人CREG启动子报告基因质粒的构建及转录活性分析

Construction and transcriptional activity of human CREG promoter reporter gene plasmid

目的构建人E1A激活基因阻遏子基因(hCREG)不同截短片段的启动子增强型绿色荧光蛋白(pEGFP1)报告基因载体,比较各启动子转录活性,从而确定hCREG核心启动子区。方法通过查询美国国立生物技术信息中心(NCBI)数据库hCREG序列并结合启动子特点,获得长度为2003(–1925/+78) bp的启动子片段。利用PCR法及双酶切法截短5个启动子片段并克隆至pEGFP1中,构建pEGFP1_hCREG_2003、pEGFP1_hCREG_945、pEGFP1_hCREG_586、pEGFP1_hCREG_478、pEGFP1_hCREG_358报告基因载体质粒。并将其与内参质粒pGL4.73[hRluc/SV40]瞬时共转染入293T细胞48 h,荧光显微镜下观察pEGFP1hCREG启动子报告基因的绿色荧光表达;采用实时定量PCR检测各启动子mRNA的表达,并确定核心启动子区。采用生物信息学方法预测核心启动子区可能结合的转录因子。结果通过双酶切和基因测序法证实成功构建5个hCREG启动子报告基因载体。荧光显微镜下的观察结果和实时定量PCR结果均显示,pEGFP_1hCREG_586转录活性最高(P<0.05),pEGFP1_hCREG_358转录活性最低(P<0.05),pEGFP1_hCREG_2003、pEGFP1_hCREG_945、pEGFP1_hCREG_478转录活性差异均无统计学意义(P>0.05),提示–867/–509 bp为负性调控区,–400/–281 bp和–508/–401 bp均存在增强子序列,故hCREG基因核心启动子区位于基因5’上游序列–508/–281 bp区域。生物信息学预测关键启动子区–508/–281 bp可能结合的转录因子为Pax5/P53、C/EBPβ、GR-β、GATA-1、GR-α、c-Jun、PRB/PRA、YY1、RXR-α、AP-2、FOXP3、GR、TFIID、STAT4、c-Ets-1。
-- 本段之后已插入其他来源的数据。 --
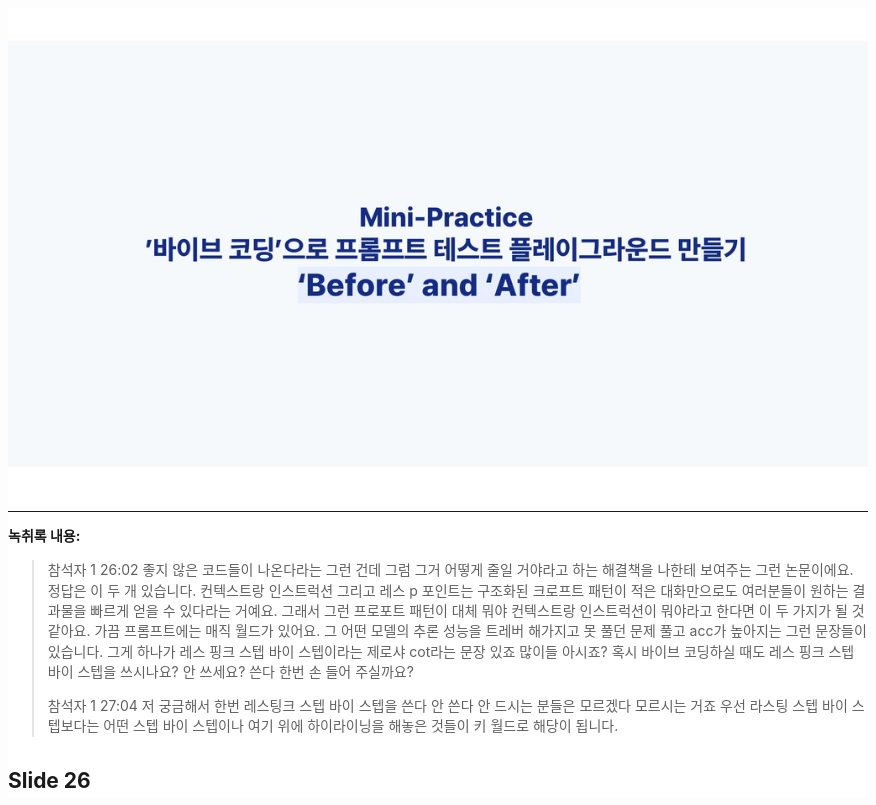 ![slide-25.jpg](images/slide-25.jpg)

---

**녹취록 내용:**
> 참석자 1 26:02
> 좋지 않은 코드들이 나온다라는 그런 건데 그럼 그거 어떻게 줄일 거야라고 하는 해결책을 나한테 보여주는 그런 논문이에요.
> 정답은 이 두 개 있습니다. 컨텍스트랑 인스트럭션 그리고 레스 p 포인트는 구조화된 크로프트 패턴이 적은 대화만으로도 여러분들이 원하는 결과물을 빠르게 얻을 수 있다라는 거예요.
> 그래서 그런 프로포트 패턴이 대체 뭐야 컨텍스트랑 인스트럭션이 뭐야라고 한다면 이 두 가지가 될 것 같아요.
> 가끔 프롬프트에는 매직 월드가 있어요. 그 어떤 모델의 추론 성능을 트레버 해가지고 못 풀던 문제 풀고 acc가 높아지는 그런 문장들이 있습니다.
> 그게 하나가 레스 핑크 스텝 바이 스텝이라는 제로샤 cot라는 문장 있죠 많이들 아시죠?
> 혹시 바이브 코딩하실 때도 레스 핑크 스텝 바이 스텝을 쓰시나요?
> 안 쓰세요? 쓴다 한번 손 들어 주실까요?
> 
> 참석자 1 27:04
> 저 궁금해서 한번 레스팅크 스텝 바이 스텝을 쓴다 안 쓴다 안 드시는 분들은 모르겠다 모르시는 거죠 우선 라스팅 스텝 바이 스텝보다는 어떤 스텝 바이 스텝이나 여기 위에 하이라이닝을 해놓은 것들이 키 월드로 해당이 됩니다.

## Slide 26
结论成功构建了hCREG基因启动子重组质粒,其核心启动子位于–508/–281 bp区域,此区域可结合多个转录因子。

Objective To construct the promoter enhanced green fluorescent protein(pEGFP1) reporter gene vector of different truncated fragments of human cellular repressor of E1 A-stimulated genes(hCREG),and compare the transcriptional activity of each promoter to determine the hCREG core promoter region.Methods The promoter fragment with length of 2003(–1925/+78) bp was obtained by querying the hCREG sequence from US National Center of Biotechnology Information(NCBI)database and combining with the characteristics of the promoter.Five promoter fragments were truncated by PCR and double enzyme digestion and cloned into pEGFP1 to construct pEGFP1_hCREG_2003,pEGFP1_hCREG_945,pEGF P1_hCREG_586,pEGFP1_hCREG_478 and pEG FP1_hCREG_358 reporter gene vector plasmid.The 293 T cells were transiently co-transfected with the internal reference plasmid pGL4.73 [hRluc/SV40] for 48 hours.The green fluorescence expression of pEGFP1_hCREG promoter reporter gene was observed under fluorescence microscope,and the mRNA expression of each promoter was detected by real-time quantitative PCR,and the core promoter region was determined.Bioinformatics was used to predict the transcription factors that might bind to the core promoter region.Results Five hCREG promoter reporter gene vectors were successfully constructed by double enzyme digestion and gene sequencing.The results showed that the transcription activity of pEGFP1_hCREG_586 was the highest(P<0.05),and of pEGFP1_hCREG_358 was the lowest(P<0.05),and no significant difference on the transcription activity among pEGFP1_hCREG_2003,pEGFP1_hCREG_945 and pEGFP1_hCREG_478(P>0.05),implying that –867/–509 bp is a negative regulatory region,and there existed enhancer sequences in –400/–281 bp and –508/–401 bp,so the core promoter region of hCREG gene is located in the upstream sequence of –508/–281 bp.Bioinformatics predicted that the possibly bound transcription factors in key promoter region –508/–281 bp were Pax5/P53,C/EBPβ,GR-β,GATA-1,GR-α,c-Jun,PRB/PRA,YY1,RXR-α,AP-2,FOXP3,GR,TFIID,STAT4 and c-Ets-1.Conclusion The recombinant plasmid of hCREG gene promoter has been successfully constructed,the core promoter of which is located in –508/–281 bp,where several transcription factors might be bound.